▶ [Requirement]: Print out the full listing, exactly.

▶ [Data under study]:
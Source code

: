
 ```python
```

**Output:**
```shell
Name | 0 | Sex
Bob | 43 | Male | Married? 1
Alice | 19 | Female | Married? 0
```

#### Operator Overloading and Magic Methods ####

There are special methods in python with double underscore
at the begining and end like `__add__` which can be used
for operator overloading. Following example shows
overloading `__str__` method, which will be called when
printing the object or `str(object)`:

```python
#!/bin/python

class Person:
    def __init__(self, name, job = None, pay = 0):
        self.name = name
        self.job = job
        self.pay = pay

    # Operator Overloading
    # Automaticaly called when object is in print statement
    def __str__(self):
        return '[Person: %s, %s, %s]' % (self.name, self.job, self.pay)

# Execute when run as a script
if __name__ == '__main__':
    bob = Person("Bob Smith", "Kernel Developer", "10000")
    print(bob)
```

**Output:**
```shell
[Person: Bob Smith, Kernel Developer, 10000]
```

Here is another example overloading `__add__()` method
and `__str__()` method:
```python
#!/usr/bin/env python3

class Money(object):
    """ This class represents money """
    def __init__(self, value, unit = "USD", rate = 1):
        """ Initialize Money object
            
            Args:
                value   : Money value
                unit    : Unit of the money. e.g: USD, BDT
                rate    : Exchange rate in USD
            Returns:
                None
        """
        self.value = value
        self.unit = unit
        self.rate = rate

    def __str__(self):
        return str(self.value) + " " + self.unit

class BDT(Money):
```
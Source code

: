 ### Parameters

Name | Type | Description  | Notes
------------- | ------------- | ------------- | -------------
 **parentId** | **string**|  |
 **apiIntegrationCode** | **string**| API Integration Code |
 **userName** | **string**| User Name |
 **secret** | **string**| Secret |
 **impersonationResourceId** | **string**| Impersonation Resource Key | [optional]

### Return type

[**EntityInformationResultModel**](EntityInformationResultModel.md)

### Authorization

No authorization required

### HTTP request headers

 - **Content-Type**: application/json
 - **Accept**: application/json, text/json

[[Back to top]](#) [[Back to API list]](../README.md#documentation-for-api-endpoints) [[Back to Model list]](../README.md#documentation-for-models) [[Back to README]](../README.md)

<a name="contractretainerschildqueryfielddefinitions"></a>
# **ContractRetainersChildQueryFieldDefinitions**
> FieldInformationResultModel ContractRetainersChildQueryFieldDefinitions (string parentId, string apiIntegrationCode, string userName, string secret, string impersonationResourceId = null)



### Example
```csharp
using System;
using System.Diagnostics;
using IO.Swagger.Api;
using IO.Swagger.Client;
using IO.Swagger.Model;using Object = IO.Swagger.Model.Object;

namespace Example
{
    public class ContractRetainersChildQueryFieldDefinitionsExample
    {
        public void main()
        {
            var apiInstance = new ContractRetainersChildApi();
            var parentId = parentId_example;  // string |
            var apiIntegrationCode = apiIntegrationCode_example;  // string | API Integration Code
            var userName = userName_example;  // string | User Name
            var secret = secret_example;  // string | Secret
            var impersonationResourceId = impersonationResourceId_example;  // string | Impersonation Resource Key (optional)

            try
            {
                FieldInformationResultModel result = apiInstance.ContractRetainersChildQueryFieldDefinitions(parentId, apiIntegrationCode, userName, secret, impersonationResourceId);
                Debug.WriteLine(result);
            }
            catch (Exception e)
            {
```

▶ [Task result]:
Source code

:
 ```python
```

**Output:**
```shell
Name | 0 | Sex
Bob | 43 | Male | Married? 1
Alice | 19 | Female | Married? 0
```

#### Operator Overloading and Magic Methods ####

There are special methods in python with double underscore
at the begining and end like `__add__` which can be used
for operator overloading. Following example shows
overloading `__str__` method, which will be called when
printing the object or `str(object)`:

```python
#!/bin/python

class Person:
    def __init__(self, name, job = None, pay = 0):
        self.name = name
        self.job = job
        self.pay = pay

    # Operator Overloading
    # Automaticaly called when object is in print statement
    def __str__(self):
        return '[Person: %s, %s, %s]' % (self.name, self.job, self.pay)

# Execute when run as a script
if __name__ == '__main__':
    bob = Person("Bob Smith", "Kernel Developer", "10000")
    print(bob)
```

**Output:**
```shell
[Person: Bob Smith, Kernel Developer, 10000]
```

Here is another example overloading `__add__()` method
and `__str__()` method:
```python
#!/usr/bin/env python3

class Money(object):
    """ This class represents money """
    def __init__(self, value, unit = "USD", rate = 1):
        """ Initialize Money object
            
            Args:
                value   : Money value
                unit    : Unit of the money. e.g: USD, BDT
                rate    : Exchange rate in USD
            Returns:
                None
        """
        self.value = value
        self.unit = unit
        self.rate = rate

    def __str__(self):
        return str(self.value) + " " + self.unit

class BDT(Money):
```
Source code

: ### Parameters

Name | Type | Description  | Notes
------------- | ------------- | ------------- | -------------
 **parentId** | **string**|  |
 **apiIntegrationCode** | **string**| API Integration Code |
 **userName** | **string**| User Name |
 **secret** | **string**| Secret |
 **impersonationResourceId** | **string**| Impersonation Resource Key | [optional]

### Return type

[**EntityInformationResultModel**](EntityInformationResultModel.md)

### Authorization

No authorization required

### HTTP request headers

 - **Content-Type**: application/json
 - **Accept**: application/json, text/json

[[Back to top]](#) [[Back to API list]](../README.md#documentation-for-api-endpoints) [[Back to Model list]](../README.md#documentation-for-models) [[Back to README]](../README.md)

<a name="contractretainerschildqueryfielddefinitions"></a>
# **ContractRetainersChildQueryFieldDefinitions**
> FieldInformationResultModel ContractRetainersChildQueryFieldDefinitions (string parentId, string apiIntegrationCode, string userName, string secret, string impersonationResourceId = null)



### Example
```csharp
using System;
using System.Diagnostics;
using IO.Swagger.Api;
using IO.Swagger.Client;
using IO.Swagger.Model;using Object = IO.Swagger.Model.Object;

namespace Example
{
    public class ContractRetainersChildQueryFieldDefinitionsExample
    {
        public void main()
        {
            var apiInstance = new ContractRetainersChildApi();
            var parentId = parentId_example;  // string |
            var apiIntegrationCode = apiIntegrationCode_example;  // string | API Integration Code
            var userName = userName_example;  // string | User Name
            var secret = secret_example;  // string | Secret
            var impersonationResourceId = impersonationResourceId_example;  // string | Impersonation Resource Key (optional)

            try
            {
                FieldInformationResultModel result = apiInstance.ContractRetainersChildQueryFieldDefinitions(parentId, apiIntegrationCode, userName, secret, impersonationResourceId);
                Debug.WriteLine(result);
            }
            catch (Exception e)
            {
```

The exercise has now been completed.